Calcium Carbonate
Calcium Carbonate

Calcium Carbonate

Regular price $20.00 Sale

Calcium carbonate is available as a powder or as a granular application. Powdered calcium carbonate works faster in the soil, but is more difficult to apply at a consistent rate. Conversely, pelletized forms are easier to apply, but take longer to break down and provide their benefits.

Calcium carbonate is an excellent product for raising the pH of soil. Most (not all!) plants do best in soils with a pH between 5.5 and 6.5. Calcium carbonate can be broadcast over and incorporated into soils in need of a dose of alkalinity.

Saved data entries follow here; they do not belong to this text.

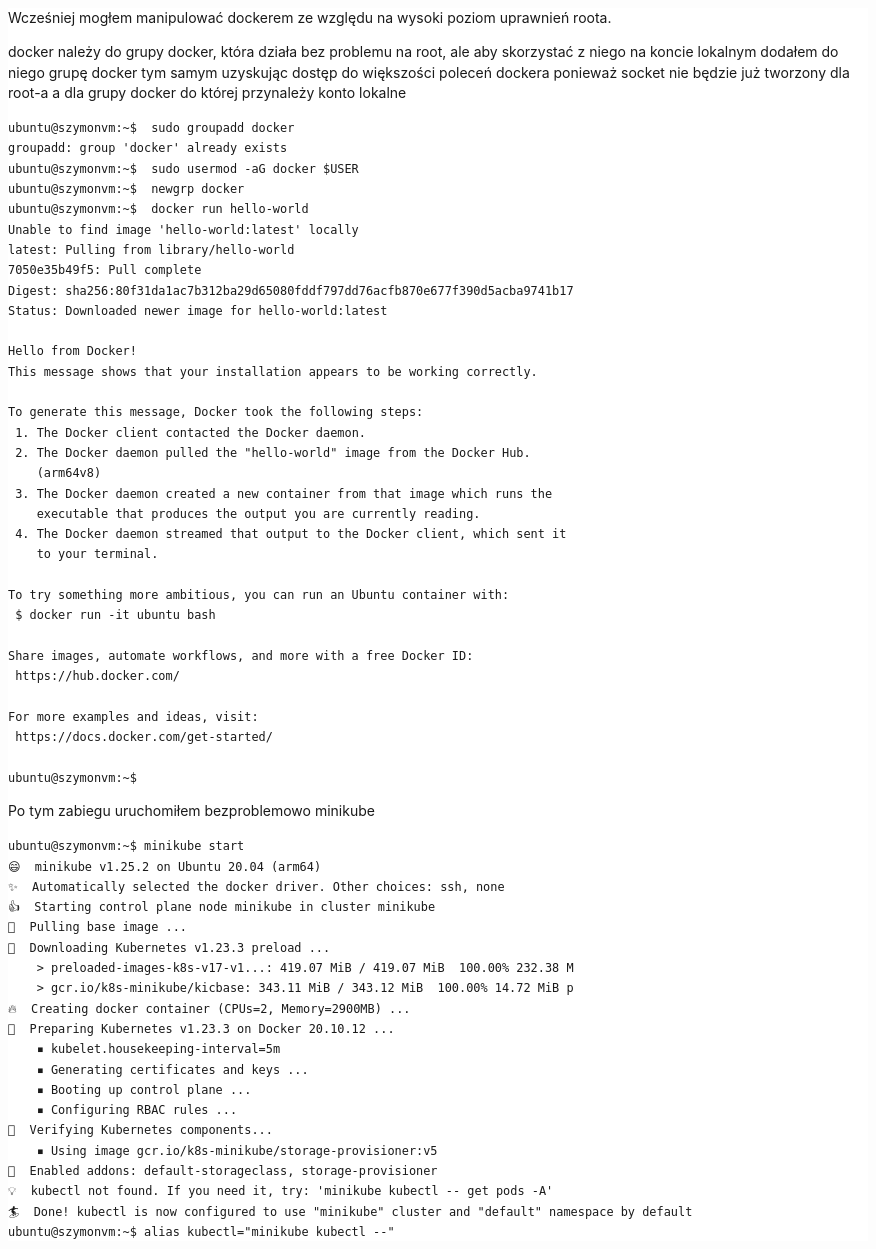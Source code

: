 Wcześniej mogłem manipulować dockerem ze względu na wysoki poziom uprawnień roota.

docker należy do grupy docker, która działa bez problemu na root, ale aby skorzystać z niego na koncie lokalnym dodałem do niego grupę docker tym samym uzyskując dostęp do większości poleceń dockera ponieważ socket nie będzie już tworzony dla root-a a dla grupy docker do której przynależy konto lokalne

```
ubuntu@szymonvm:~$  sudo groupadd docker
groupadd: group 'docker' already exists
ubuntu@szymonvm:~$  sudo usermod -aG docker $USER
ubuntu@szymonvm:~$  newgrp docker
ubuntu@szymonvm:~$  docker run hello-world
Unable to find image 'hello-world:latest' locally
latest: Pulling from library/hello-world
7050e35b49f5: Pull complete
Digest: sha256:80f31da1ac7b312ba29d65080fddf797dd76acfb870e677f390d5acba9741b17
Status: Downloaded newer image for hello-world:latest

Hello from Docker!
This message shows that your installation appears to be working correctly.

To generate this message, Docker took the following steps:
 1. The Docker client contacted the Docker daemon.
 2. The Docker daemon pulled the "hello-world" image from the Docker Hub.
    (arm64v8)
 3. The Docker daemon created a new container from that image which runs the
    executable that produces the output you are currently reading.
 4. The Docker daemon streamed that output to the Docker client, which sent it
    to your terminal.

To try something more ambitious, you can run an Ubuntu container with:
 $ docker run -it ubuntu bash

Share images, automate workflows, and more with a free Docker ID:
 https://hub.docker.com/

For more examples and ideas, visit:
 https://docs.docker.com/get-started/

ubuntu@szymonvm:~$
```

Po tym zabiegu uruchomiłem bezproblemowo minikube

```
ubuntu@szymonvm:~$ minikube start
😄  minikube v1.25.2 on Ubuntu 20.04 (arm64)
✨  Automatically selected the docker driver. Other choices: ssh, none
👍  Starting control plane node minikube in cluster minikube
🚜  Pulling base image ...
💾  Downloading Kubernetes v1.23.3 preload ...
    > preloaded-images-k8s-v17-v1...: 419.07 MiB / 419.07 MiB  100.00% 232.38 M
    > gcr.io/k8s-minikube/kicbase: 343.11 MiB / 343.12 MiB  100.00% 14.72 MiB p
🔥  Creating docker container (CPUs=2, Memory=2900MB) ...
🐳  Preparing Kubernetes v1.23.3 on Docker 20.10.12 ...
    ▪ kubelet.housekeeping-interval=5m
    ▪ Generating certificates and keys ...
    ▪ Booting up control plane ...
    ▪ Configuring RBAC rules ...
🔎  Verifying Kubernetes components...
    ▪ Using image gcr.io/k8s-minikube/storage-provisioner:v5
🌟  Enabled addons: default-storageclass, storage-provisioner
💡  kubectl not found. If you need it, try: 'minikube kubectl -- get pods -A'
🏄  Done! kubectl is now configured to use "minikube" cluster and "default" namespace by default
ubuntu@szymonvm:~$ alias kubectl="minikube kubectl --"
```
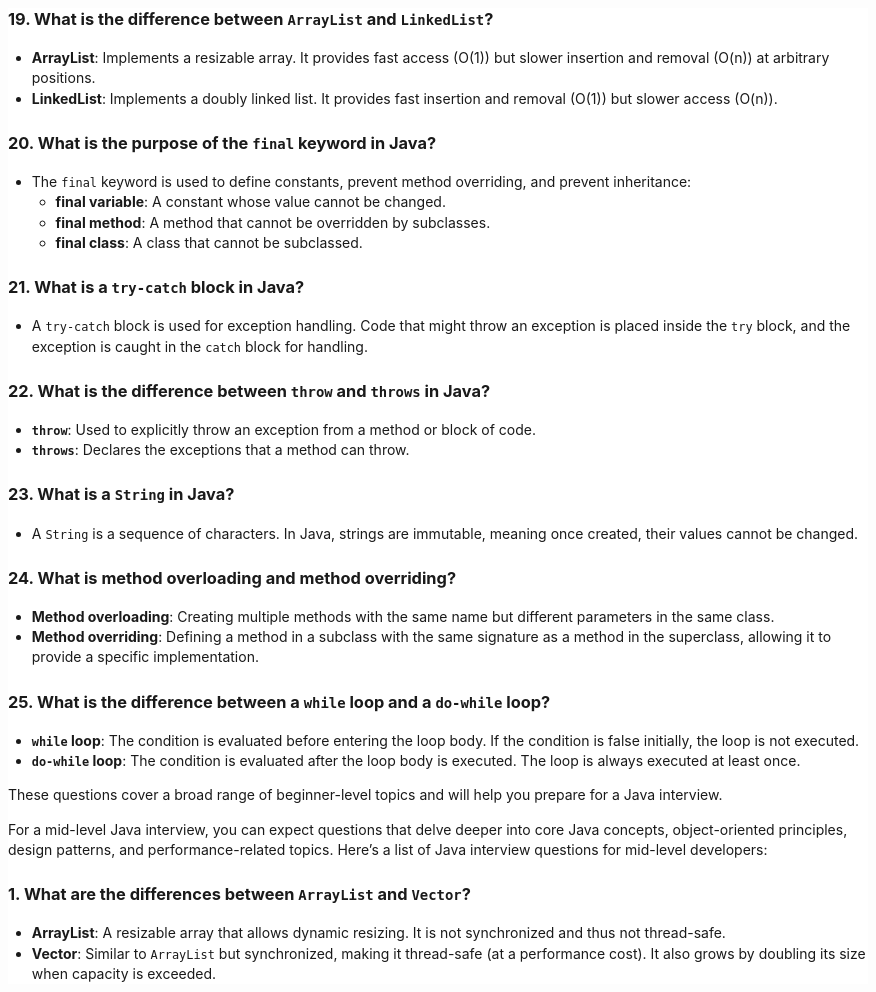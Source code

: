 ### 19. **What is the difference between `ArrayList` and `LinkedList`?**
   - **ArrayList**: Implements a resizable array. It provides fast access (O(1)) but slower insertion and removal (O(n)) at arbitrary positions.
   - **LinkedList**: Implements a doubly linked list. It provides fast insertion and removal (O(1)) but slower access (O(n)).

### 20. **What is the purpose of the `final` keyword in Java?**
   - The `final` keyword is used to define constants, prevent method overriding, and prevent inheritance:
     - **final variable**: A constant whose value cannot be changed.
     - **final method**: A method that cannot be overridden by subclasses.
     - **final class**: A class that cannot be subclassed.

### 21. **What is a `try-catch` block in Java?**
   - A `try-catch` block is used for exception handling. Code that might throw an exception is placed inside the `try` block, and the exception is caught in the `catch` block for handling.

### 22. **What is the difference between `throw` and `throws` in Java?**
   - **`throw`**: Used to explicitly throw an exception from a method or block of code.
   - **`throws`**: Declares the exceptions that a method can throw.

### 23. **What is a `String` in Java?**
   - A `String` is a sequence of characters. In Java, strings are immutable, meaning once created, their values cannot be changed.

### 24. **What is method overloading and method overriding?**
   - **Method overloading**: Creating multiple methods with the same name but different parameters in the same class.
   - **Method overriding**: Defining a method in a subclass with the same signature as a method in the superclass, allowing it to provide a specific implementation.

### 25. **What is the difference between a `while` loop and a `do-while` loop?**
   - **`while` loop**: The condition is evaluated before entering the loop body. If the condition is false initially, the loop is not executed.
   - **`do-while` loop**: The condition is evaluated after the loop body is executed. The loop is always executed at least once.

These questions cover a broad range of beginner-level topics and will help you prepare for a Java interview.


For a mid-level Java interview, you can expect questions that delve deeper into core Java concepts, object-oriented principles, design patterns, and performance-related topics. Here’s a list of Java interview questions for mid-level developers:

### 1. **What are the differences between `ArrayList` and `Vector`?**
   - **ArrayList**: A resizable array that allows dynamic resizing. It is not synchronized and thus not thread-safe.
   - **Vector**: Similar to `ArrayList` but synchronized, making it thread-safe (at a performance cost). It also grows by doubling its size when capacity is exceeded.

For best and quickest results, it should be incorporated into the soil such as with a tiller, rather than just being allowed to sit on the soil’s surface. This should not just be done as a matter of course though; there are many regions where soils are typically alkaline and calcium carbonate should never be used.

Calcium is an important nutrient that strengthens a plant’s cellular walls and is vital in new cell development. A calcium deficiency can lead to common fruit diseases such as blossom-end rot, which is prevalent in tomatoes and peppers.

If a soil analysis determines that a soil is deficient in calcium, but has a pH over 7.0, another source of calcium should be used, such as gypsum, which will not raise the soil pH but still provide the needed Ca.

One role of calcium carbonate known to many professionals, but that is not necessarily common knowledge to the average home gardener, is its ability to mitigate heavy metals in the soil.

This is usually only a prescribed course of action if a soil analysis indicates that heavy metals are present in the soil at levels that can be remediated; if the levels are too high, removal of the soil would be the likely solution.

Besides being potentially toxic for humans, heavy metals can be toxic to plants as well. Calcium carbonate does not eliminate the metals from the soil, but “ties them up” so that they are not as available for uptake by plants

One of the many unseen benefits of using calcium carbonate, as it relates to its ability to adjust soil pH, is its role in making nutrients available to plants.

All of the nutrients that a plant needs may be present in a soil, but they may be unavailable to plants if the pH is not conducive for the plant to easily “grab a hold” of. The majority of nutrients that a plant needs are most available to plants at the aforementioned 5.5 to 6.5 pH range.